There is an abundance of love out there. You deserve love. The first rule to receiving abundant love is to love thyself. Self-love is in YOUR CONTROL. The more love you show yourself, the more love that signals to others to give you. Pamper yourself, tell yourself everyday how great and worthy you are, get your rest, eat right etc. Love is a choice that you can make every day. If you can love yourself deeply and truly, you will generate plenty of love for yourself and the world around you.
Voice # 2: I REGRET IT.
Holding on to regret is an easy place to get stuck in. For example: I regret the day I met him. I regret not finishing school. I regret not spending enough time with this person, etc.

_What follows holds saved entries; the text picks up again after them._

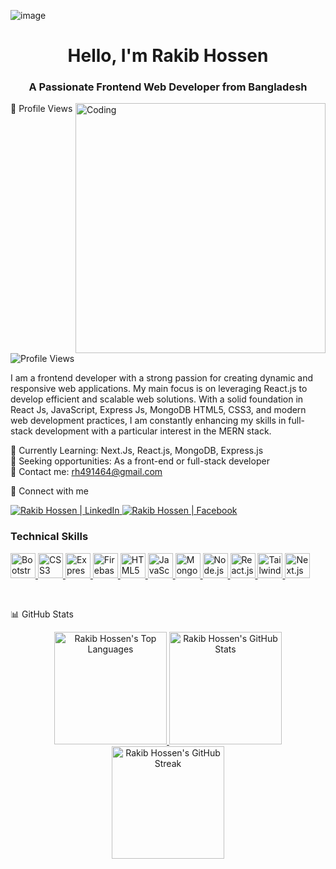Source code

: ![image](https://i.ibb.co/Km0T9Rf/Front-end.png)
<h1 align="center">Hello, I'm Rakib Hossen</h1> <h3 align="center">A Passionate Frontend Web Developer from Bangladesh</h3> <img align="right" alt="Coding" width="400" src="https://github.com/RakibHossen678/RakibHossen678/assets/149133972/2352e062-6e47-4107-a61e-8386eb2bf6e7">
👀 Profile Views
<div align="left"> <img src="https://komarev.com/ghpvc/?username=rakibhossen678&label=Profile%20Views&color=0e75b6&style=flat-square" alt="Profile Views" /> </div>

I am a frontend developer with a strong passion for creating dynamic and responsive web applications. My main focus is on leveraging React.js to develop efficient and scalable web solutions. With a solid foundation in React Js, JavaScript, Express Js, MongoDB HTML5, CSS3, and modern web development practices, I am constantly enhancing my skills in full-stack development with a particular interest in the MERN stack.<br/>

🌱 Currently Learning: Next.Js, React.js, MongoDB, Express.js <br/>
💼 Seeking opportunities: As a front-end or full-stack developer <br/>
📧 Contact me: rh491464@gmail.com 

🤝 Connect with me
<div align="left"> <a href="https://www.linkedin.com/in/hossen-rakib/" target="_blank"> <img src="https://img.shields.io/badge/LinkedIn-0A66C2?style=for-the-badge&logo=linkedin&logoColor=white" alt="Rakib Hossen | LinkedIn" /> </a> <a href="https://www.facebook.com/profile.php?id=100056015882794" target="_blank"> <img src="https://img.shields.io/badge/Facebook-1877F2?style=for-the-badge&logo=facebook&logoColor=white" alt="Rakib Hossen | Facebook" /> </a> </div>

<h3 align="left">Technical Skills</h3> <div align="left"> <p> <a href="https://getbootstrap.com" target="_blank" rel="noreferrer"> <img src="https://img.icons8.com/color/48/000000/bootstrap.png" alt="Bootstrap" width="40" height="40"/> </a> <a href="https://www.w3schools.com/css/" target="_blank" rel="noreferrer"> <img src="https://img.icons8.com/color/48/000000/css3.png" alt="CSS3" width="40" height="40"/> </a> <a href="https://expressjs.com" target="_blank" rel="noreferrer"> <img src="https://img.icons8.com/ios/50/000000/express-js.png" alt="Express.js" width="40" height="40"/> </a> <a href="https://firebase.google.com/" target="_blank" rel="noreferrer"> <img src="https://img.icons8.com/color/48/000000/firebase.png" alt="Firebase" width="40" height="40"/> </a> <a href="https://www.w3.org/html/" target="_blank" rel="noreferrer"> <img src="https://img.icons8.com/color/48/000000/html-5.png" alt="HTML5" width="40" height="40"/> </a> <a href="https://developer.mozilla.org/en-US/docs/Web/JavaScript" target="_blank" rel="noreferrer"> <img src="https://img.icons8.com/color/48/000000/javascript.png" alt="JavaScript" width="40" height="40"/> </a> <a href="https://www.mongodb.com/" target="_blank" rel="noreferrer"> <img src="https://img.icons8.com/color/48/000000/mongodb.png" alt="MongoDB" width="40" height="40"/> </a> <a href="https://nodejs.org" target="_blank" rel="noreferrer"> <img src="https://img.icons8.com/color/48/000000/nodejs.png" alt="Node.js" width="40" height="40"/> </a> <a href="https://reactjs.org/" target="_blank" rel="noreferrer"> <img src="https://img.icons8.com/plasticine/100/000000/react.png" alt="React.js" width="40" height="40"/> </a> <a href="https://tailwindcss.com/" target="_blank" rel="noreferrer"> <img src="https://img.icons8.com/color/48/000000/tailwindcss.png" alt="Tailwind CSS" width="40" height="40"/> </a> <a href="https://nextjs.org/" target="_blank" rel="noreferrer"> <img src="https://img.icons8.com/fluency/48/000000/nextjs.png" alt="Next.js" width="40" height="40"/> </a> </p> </div> <br/>

📊 GitHub Stats
<div align="center"> <!-- Top Languages Card --> <a href="https://github.com/RakibHossen678"> <img height="180em" src="https://github-readme-stats.vercel.app/api/top-langs?username=rakibhossen678&show_icons=true&theme=radical&locale=en&layout=compact" alt="Rakib Hossen's Top Languages" /> </a> <!-- GitHub Stats Card --> <a href="https://github.com/RakibHossen678"> <img height="180em" src="https://github-readme-stats.vercel.app/api?username=rakibhossen678&show_icons=true&theme=radical&locale=en" alt="Rakib Hossen's GitHub Stats" /> </a> <!-- GitHub Streak Card --> <a href="https://github.com/RakibHossen678"> <img height="180em" src="https://github-readme-streak-stats.herokuapp.com/?user=rakibhossen678&theme=radical" alt="Rakib Hossen's GitHub Streak" /> </a> </div>
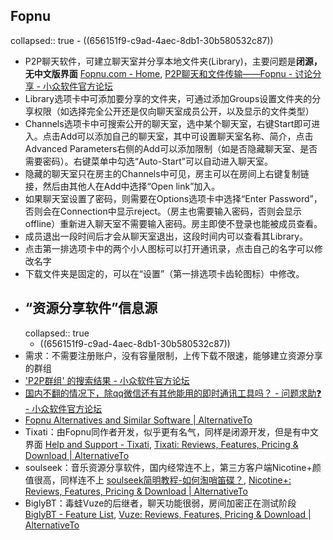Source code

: ## Fopnu
collapsed:: true
	- ((656151f9-c9ad-4aec-8db1-30b580532c87))
- P2P聊天软件，可建立聊天室并分享本地文件夹(Library)，主要问题是**闭源，无中文版界面** [Fopnu.com - Home](https://fopnu.com/), [P2P聊天和文件传输——Fopnu - 讨论分享 - 小众软件官方论坛](https://meta.appinn.net/t/topic/14663)
- Library选项卡中可添加要分享的文件夹，可通过添加Groups设置文件夹的分享权限（如选择完全公开还是仅向聊天室成员公开，以及显示的文件类型）
- Channels选项卡中可搜索公开的聊天室，选中某个聊天室，右键Start即可进入。点击Add可以添加自己的聊天室，其中可设置聊天室名称、简介，点击Advanced Parameters右侧的Add可以添加限制（如是否隐藏聊天室、是否需要密码）。右键菜单中勾选“Auto-Start”可以自动进入聊天室。
- 隐藏的聊天室只在房主的Channels中可见，房主可以在房间上右键复制链接，然后由其他人在Add中选择“Open link”加入。
- 如果聊天室设置了密码，则需要在Options选项卡中选择“Enter Password”，否则会在Connection中显示reject。（房主也需要输入密码，否则会显示offline）重新进入聊天室不需要输入密码。房主即使不登录也能被成员查看。
- 成员退出一段时间后才会从聊天室退出，这段时间内可以查看其Library。
- 点击第一排选项卡中的两个小人图标可以打开通讯录，点击自己的名字可以修改名字
- 下载文件夹是固定的，可以在“设置”（第一排选项卡齿轮图标）中修改。
- ## “资源分享软件”信息源
  collapsed:: true
	- ((656151f9-c9ad-4aec-8db1-30b580532c87))
- 需求：不需要注册账户，没有容量限制，上传下载不限速，能够建立资源分享的群组
- ['P2P群组' 的搜索结果 - 小众软件官方论坛](https://meta.appinn.net/search?q=P2P%E7%BE%A4%E7%BB%84)
- [国内不翻的情况下，除qq微信还有其他能用的即时通讯工具吗？ - 问题求助❓ - 小众软件官方论坛](https://meta.appinn.net/t/topic/6375/30)
- [Fopnu Alternatives and Similar Software | AlternativeTo](https://alternativeto.net/software/fopnu/)
- Tixati：由Fopnu同作者开发，似乎更有名气，同样是闭源开发，但是有中文界面 [Help and Support - Tixati](https://forum.tixati.com/support), [Tixati: Reviews, Features, Pricing & Download | AlternativeTo](https://alternativeto.net/software/tixati/about/)
- soulseek：音乐资源分享软件，国内经常连不上，第三方客户端Nicotine+颜值很高，同样连不上 [soulseek简明教程-如何淘哨笛碟？](https://www.douban.com/group/topic/55017312/?_i=22633058wfTzso,22634498wfTzso), [Nicotine+: Reviews, Features, Pricing & Download | AlternativeTo](https://alternativeto.net/software/nicotine-plus/about/)
- BiglyBT：毒蛙Vuze的后继者，聊天功能很弱，房间加密正在测试阶段 [BiglyBT - Feature List](https://www.biglybt.com/features.php), [Vuze: Reviews, Features, Pricing & Download | AlternativeTo](https://alternativeto.net/software/vuze/about/)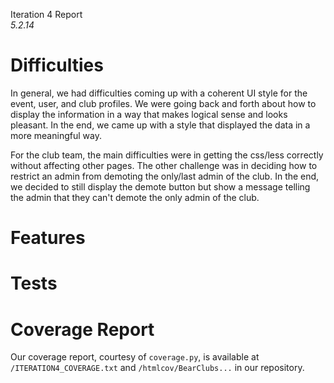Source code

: Iteration 4 Report  
*5.2.14*  

# Difficulties
In general, we had difficulties coming up with a coherent UI style for the event, user, and club profiles. We were going back and forth about how to display the information in a way that makes logical sense and looks pleasant. In the end, we came up with a style that displayed the data in a more meaningful way.

For the club team, the main difficulties were in getting the css/less correctly without affecting other pages. The other challenge was in deciding how to restrict an admin from demoting the only/last admin of the club. In the end, we decided to still display the demote button but show a message telling the admin that they can't demote the only admin of the club.

# Features

# Tests

# Coverage Report

Our coverage report, courtesy of `coverage.py`, is available at `/ITERATION4_COVERAGE.txt` and `/htmlcov/BearClubs...` in our repository.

Holding on to regret and replaying and replaying that negative thought will almost certainly keep you stuck. The danger here is getting stuck in regret and giving away our power to pursue what we are longing for. Regret is not a stamp that we must wear on hour forehead. It is just a feeling. Feelings change and evolve. Now I will give you a thought and affirmation to redirect this negative voice.
I CHOOSE TO TRUST IN THE PROCESS OF LIFE BY NOT LIVING IN REGRET.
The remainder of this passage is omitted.